My addiction to records started much earlier than a lot of the collectors and DJs that today claim to be veterans of the hip hop scene, but I'm always happy to let these others do the braggin' & boastin' while I let my records do the talking! My brother from another mother BREAK DJ LEACY first schooled me on breakbeats back in 1990. LEACY would compile his own "IN SEARCH OF THE PERFECT BEAT" lists of the dopest drum break LPs, hunt 'em down one by one and then compile a new list Although this gave me a taste for drum beats whaaay back, I was so addicted to buying hip hop records at the time and this passion took priority. But as hip hop music went through its creative ups and downs, I began to search hard instead for original breaks on LP and 45 to keep my addiction to records satisfied. Back home in London the vinyl pickings were getting slim despite a few great record shops like HONEST JON's, SOUL PROVIDER, JIF's and INTOXICA. JIM LEACY (pictured here on the wheels) and myself had discussed a cross-Antlantic journey many times and in 94 we agreed to plan a summer trip to NY in the hope of quenching our hip hop thirsts. The NY trip would give me the opportunity to pick up some classic beats and maybe dig up a few new ones, and with JIM LEACY as my diggin partner I knew I would find some sureshots. Although unfortunately JIM never got to make the trip to NY that year, and I was destined to pace the NY streets in search of dusty beats on my own clutching my rudimentary map of record shops and a third generation photocopy of an old BAMBAATAA breakbeat list.
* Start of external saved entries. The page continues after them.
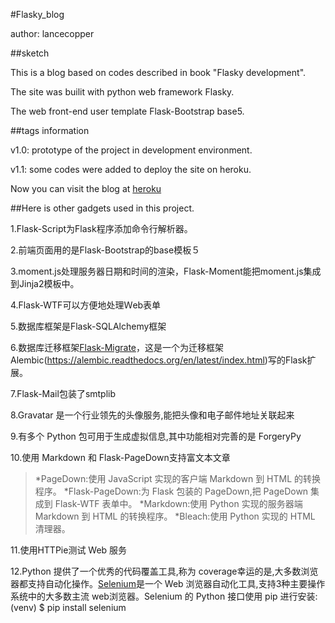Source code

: #Flasky_blog

author: lancecopper


##sketch

This is a blog based on codes described in book "Flasky development".

The site was builit with python web framework Flasky.

The web front-end user template Flask-Bootstrap base5.


##tags information

v1.0: prototype of the project in development environment.

v1.1: some codes were added to deploy the site on heroku.

Now you can visit the blog at [heroku](https://lance-flasky-blog.herokuapp.com.)


##Here is other gadgets used in this project.

1.Flask-Script为Flask程序添加命令行解析器。

2.前端页面用的是Flask-Bootstrap的base模板５

3.moment.js处理服务器日期和时间的渲染，Flask-Moment能把moment.js集成到Jinja2模板中。

4.Flask-WTF可以方便地处理Ｗeb表单

5.数据库框架是Flask-SQLAlchemy框架

6.数据库迁移框架[Flask-Migrate](http://flask-migrate.readthedocs.org/en/latest/)，这是一个为迁移框架Alembic(https://alembic.readthedocs.org/en/latest/index.html)写的Flask扩展。

7.Flask-Mail包装了smtplib

8.Gravatar 是一个行业领先的头像服务,能把头像和电子邮件地址关联起来

9.有多个 Python 包可用于生成虚拟信息,其中功能相对完善的是 ForgeryPy

10.使用 Markdown 和 Flask-PageDown支持富文本文章
>*PageDown:使用 JavaScript 实现的客户端 Markdown 到 HTML 的转换程序。
>*Flask-PageDown:为 Flask 包装的 PageDown,把 PageDown 集成到 Flask-WTF 表单中。
>*Markdown:使用 Python 实现的服务器端 Markdown 到 HTML 的转换程序。
>*Bleach:使用 Python 实现的 HTML 清理器。

11.使用HTTPie测试 Web 服务

12.Python 提供了一个优秀的代码覆盖工具,称为 coverage幸运的是,大多数浏览器都支持自动化操作。[Selenium](http://www.seleniumhq.org/)是一个 Web 浏览器自动化工具,支持3种主要操作系统中的大多数主流 web浏览器。Selenium 的 Python 接口使用 pip 进行安装:(venv) $ pip install selenium

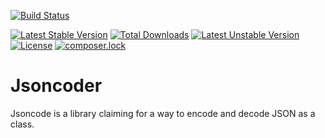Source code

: [![Build Status](https://img.shields.io/travis/fefas/jsoncoder/master.svg?style=flat-square)](https://travis-ci.org/fefas/jsoncoder)

[![Latest Stable Version](https://poser.pugx.org/fefas/jsoncoder/v/stable?format=flat-square)](https://packagist.org/packages/fefas/jsoncoder)
[![Total Downloads](https://poser.pugx.org/fefas/jsoncoder/downloads?format=flat-square)](https://packagist.org/packages/fefas/jsoncoder)
[![Latest Unstable Version](https://poser.pugx.org/fefas/jsoncoder/v/unstable?format=flat-square)](https://packagist.org/packages/fefas/jsoncoder)
[![License](https://poser.pugx.org/fefas/jsoncoder/license?format=flat-square)](LICENSE)
[![composer.lock](https://poser.pugx.org/fefas/jsoncoder/composerlock?format=flat-square)](https://packagist.org/packages/fefas/jsoncoder)

# Jsoncoder

Jsoncode is a library claiming for a way to encode and decode JSON as a class.
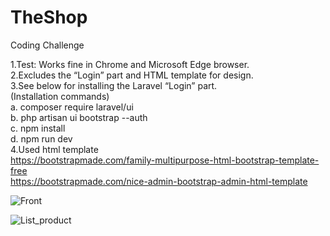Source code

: # TheShop
Coding Challenge

1.Test: Works fine in Chrome and Microsoft Edge browser. <br>
2.Excludes the “Login” part and HTML template for design.<br>
3.See below for installing the Laravel “Login” part.<br>
(Installation commands)<br>
a. composer require laravel/ui <br>
b. php artisan ui bootstrap --auth <br>
c. npm install <br>
d. npm run dev <br>
4.Used html template <br>
https://bootstrapmade.com/family-multipurpose-html-bootstrap-template-free <br>
https://bootstrapmade.com/nice-admin-bootstrap-admin-html-template<br>

![Front](https://user-images.githubusercontent.com/34477830/221751919-61759b59-e394-4a2f-994e-de5b25c24533.png)

![List_product](https://user-images.githubusercontent.com/34477830/221751649-fb030587-e104-4f35-93f1-2d7e42bcd093.png)
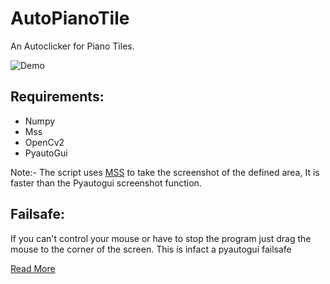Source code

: # AutoPianoTile
An Autoclicker for Piano Tiles.

![Demo](https://media.giphy.com/media/j0LeJfx4jyD7ZnvSJL/giphy.gif)

## Requirements:

- Numpy
- Mss
- OpenCv2
- PyautoGui



Note:- The script uses [MSS](https://pypi.org/project/mss/) to take the screenshot of the defined area, It is faster than the Pyautogui screenshot function.



## Failsafe:

If you can't control your mouse or have to stop the program just drag the mouse to the corner of the screen. This is infact a pyautogui failsafe

[Read More](https://pyautogui.readthedocs.io/en/latest/quickstart.html)



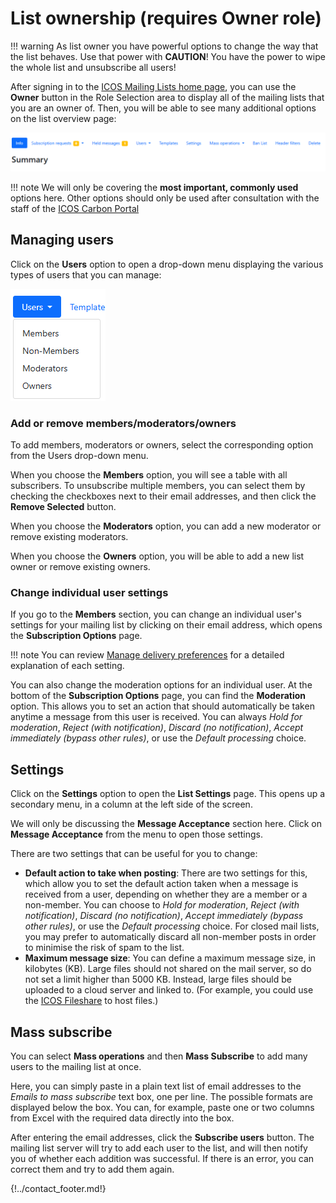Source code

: # List ownership (requires Owner role)

!!! warning
    As list owner you have powerful options to change the way that the list
    behaves. Use that power with **CAUTION**! You have the power to wipe the
    whole list and unsubscribe all users!

After signing in to the [ICOS Mailing Lists home
page](https://lists.icos-ri.eu), you can use the **Owner** button in the Role
Selection area to display all of the mailing lists that you are an owner of.
Then, you will be able to see many additional options on the list overview page:

![Owner options](img/owner_options.png)

!!! note
    We will only be covering the **most important, commonly used** options here.
    Other options should only be used after consultation with the staff of the
    [ICOS Carbon Portal](mailto:info@icos-cp.eu)

## Managing users

Click on the **Users** option to open a drop-down menu displaying the various
types of users that you can manage:

![Users option, with its drop-down menu open](img/manage_users.png)

### Add or remove members/moderators/owners 

To add members, moderators or owners, select the corresponding option from the
Users drop-down menu. 

When you choose the **Members** option, you will see a table with all
subscribers. To unsubscribe multiple members, you can select them by checking
the checkboxes next to their email addresses, and then click the **Remove
Selected** button.

When you choose the **Moderators** option, you can add a new moderator or remove
existing moderators.

When you choose the **Owners** option, you will be able to add a new list owner
or remove existing owners.

### Change individual user settings

If you go to the **Members** section, you can change an individual user's
settings for your mailing list by clicking on their email address, which opens
the **Subscription Options** page.

!!! note
    You can review [Manage delivery
    preferences](manage_subscriptions.md#manage-delivery-preferences) for a
    detailed explanation of each setting.

You can also change the moderation options for an individual user. At the bottom
of the **Subscription Options** page, you can find the **Moderation** option.
This allows you to set an action that should automatically be taken anytime a
message from this user is received. You can always *Hold for moderation*,
*Reject (with notification)*, *Discard (no notification)*, *Accept immediately
(bypass other rules)*, or use the *Default processing* choice.

## Settings

Click on the **Settings** option to open the **List Settings** page. This opens
up a secondary menu, in a column at the left side of the screen.

We will only be discussing the **Message Acceptance** section here. Click on
**Message Acceptance** from the menu to open those settings.

There are two settings that can be useful for you to change:

- **Default action to take when posting**: There are two settings for this,
which allow you to set the default action taken when a message is received from
a user, depending on whether they are a member or a non-member. You can choose
to *Hold for moderation*, *Reject (with notification)*, *Discard (no
notification)*, *Accept immediately (bypass other rules)*, or use the *Default
processing* choice. For closed mail lists, you may prefer to automatically
discard all non-member posts in order to minimise the risk of spam to the list.
- **Maximum message size**: You can define a maximum message size, in kilobytes
(KB). Large files should not shared on the mail server, so do not set a limit
higher than 5000 KB. Instead, large files should be uploaded to a cloud server
and linked to. (For example, you could use the [ICOS
Fileshare](https://icos-carbon-portal.github.io/fileshare/) to host
files.)

## Mass subscribe

You can select **Mass operations** and then **Mass Subscribe** to add many users
to the mailing list at once. 

Here, you can simply paste in a plain text list of email addresses to the
*Emails to mass subscribe* text box, one per line. The possible formats are
displayed below the box. You can, for example, paste one or two columns from
Excel with the required data directly into the box. 

After entering the email addresses, click the **Subscribe users** button. The
mailing list server will try to add each user to the list, and will then notify
you of whether each addition was successful. If there is an error, you can
correct them and try to add them again.

{!../contact_footer.md!}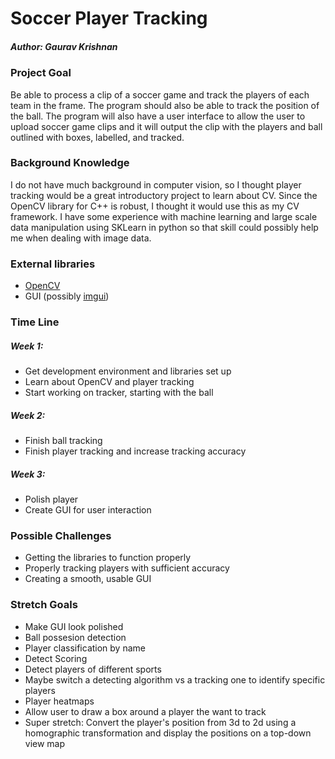 # Soccer Player Tracking 
##### Author: Gaurav Krishnan
 
### Project Goal
Be able to process a clip of a soccer game and
track the players of each team in the frame. The program should also be
able to track the position of the ball. The program will also have a user
interface to allow the user to upload soccer game clips and it will output
the clip with the players and ball outlined with boxes, labelled, and tracked.

### Background Knowledge
I do not have much background in computer vision, so I thought player tracking
would be a great introductory project to learn about CV. Since the OpenCV 
library for C++ is robust, I thought it would use this as my CV framework. I have
some experience with machine learning and large scale data manipulation
using SKLearn in python so that skill could possibly help me when dealing with 
image data.

### External libraries
- [OpenCV](https://github.com/opencv/opencv/tree/4.3.0) 
- GUI (possibly [imgui](https://github.com/ashitani/opencv_imgui_viewer))

### Time Line
##### Week 1:
- Get development environment and libraries set up
- Learn about OpenCV and player tracking
- Start working on tracker, starting with the ball
##### Week 2:
- Finish ball tracking
- Finish player tracking and increase tracking accuracy
##### Week 3:
- Polish player
- Create GUI for user interaction

### Possible Challenges
- Getting the libraries to function properly
- Properly tracking players with sufficient accuracy
- Creating a smooth, usable GUI

### Stretch Goals
- Make GUI look polished
- Ball possesion detection
- Player classification by name
- Detect Scoring
- Detect players of different sports
- Maybe switch a detecting algorithm vs a tracking one to
 identify specific players
- Player heatmaps
- Allow user to draw a box around a player the want to track
- Super stretch: Convert the player's position from 3d to 2d using a
homographic transformation and display the positions on a top-down view map
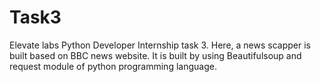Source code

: # Task3
Elevate labs Python Developer Internship task 3.
Here, a news scapper is built based on BBC news website.
It is built by using Beautifulsoup and request module of python programming language.

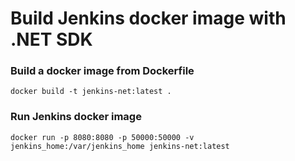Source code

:# Build Jenkins docker image with  .NET SDK 

### Build a docker image from Dockerfile
`docker build -t jenkins-net:latest .`

### Run Jenkins docker image
`docker run -p 8080:8080 -p 50000:50000 -v jenkins_home:/var/jenkins_home jenkins-net:latest`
Digging for records in New York is like a right of passage for hip hoppers. If you've been down with this culture since the early days then you will know back in the 80s and 90s a NY trip was the only way to get a real taste of Hip Hop first hand, right in the city where it was born. I agree by then hip hop music had spread across the US, Far East and Europe with films like WILD STYLE etc. but I'm talking before the Internet, Youtube, Myspace and other websites turned everything hip hop related into a global commodity. I wanted to experience for myself the NY atmosphere (yeah that's me acting the fool at Corona Park in Queens), bump into some of favourite MCs, visit a few legendary spots, hunt down some beats, and attend a ROCK STEADY ANNIVERSARY b-boy jam. As much as London had it's vibrant hip hop scene, I didn't feel complete in hip hop terms until I had been to New York, just like a catholic would feel visiting Rome.
Back in the early 90s when I first visited NYC, I remember my pre-trip preparation included listing all the record shops I could which resided in the New York tri-borough. This was before the Internet made this sort of research as easy as pushing a few buttons, so my list was compiled using various music magazines, my slim knowledge of NY, and from friends who had previously made the the pilgrimage to the birthplace of hip hop. If I was going to travel 3000 miles in search of beats I wanted to get my bearings straight and make sure I got to hit the right spots. Back then, the list included stores like ROCK n SOUL records, BLEECKER BOB's, HOUSE OF OLDIES, DOWNSTAIRS RECORDS, DOWNTOWN RECORDS, BEAT STREET etc etc. Although FAT BEATS had taken their spot in a basement on 9th street (their original shop) this was before other specialist hip hop spots like A1 RECORDS and THE SOUND LIBRARY had opened doors and were selling hip hop records and catering for beatheads by stocking soul, funk, r&b, and breaks & beats. My search for the perfect beat was reliant on me doing my homework first.
As much as I found some gems on my New York trips in the 90s, my record knowledge is a whole lot tighter now, and I guess with the specialist shops in NY now catering for the beatheads post millenium, another trip across the pond is surely imminent. I know I could scoop some beats for the crates. Also I'm loving the sound of the Summer Park Jams series organised by FABLE and the regular True School events going off in the city. Plus there's a few record spots I need to hit with the quickness... BIG CITY RECORDS, GOOD RECORDS NYC, ACADEMY plus all the flea markets.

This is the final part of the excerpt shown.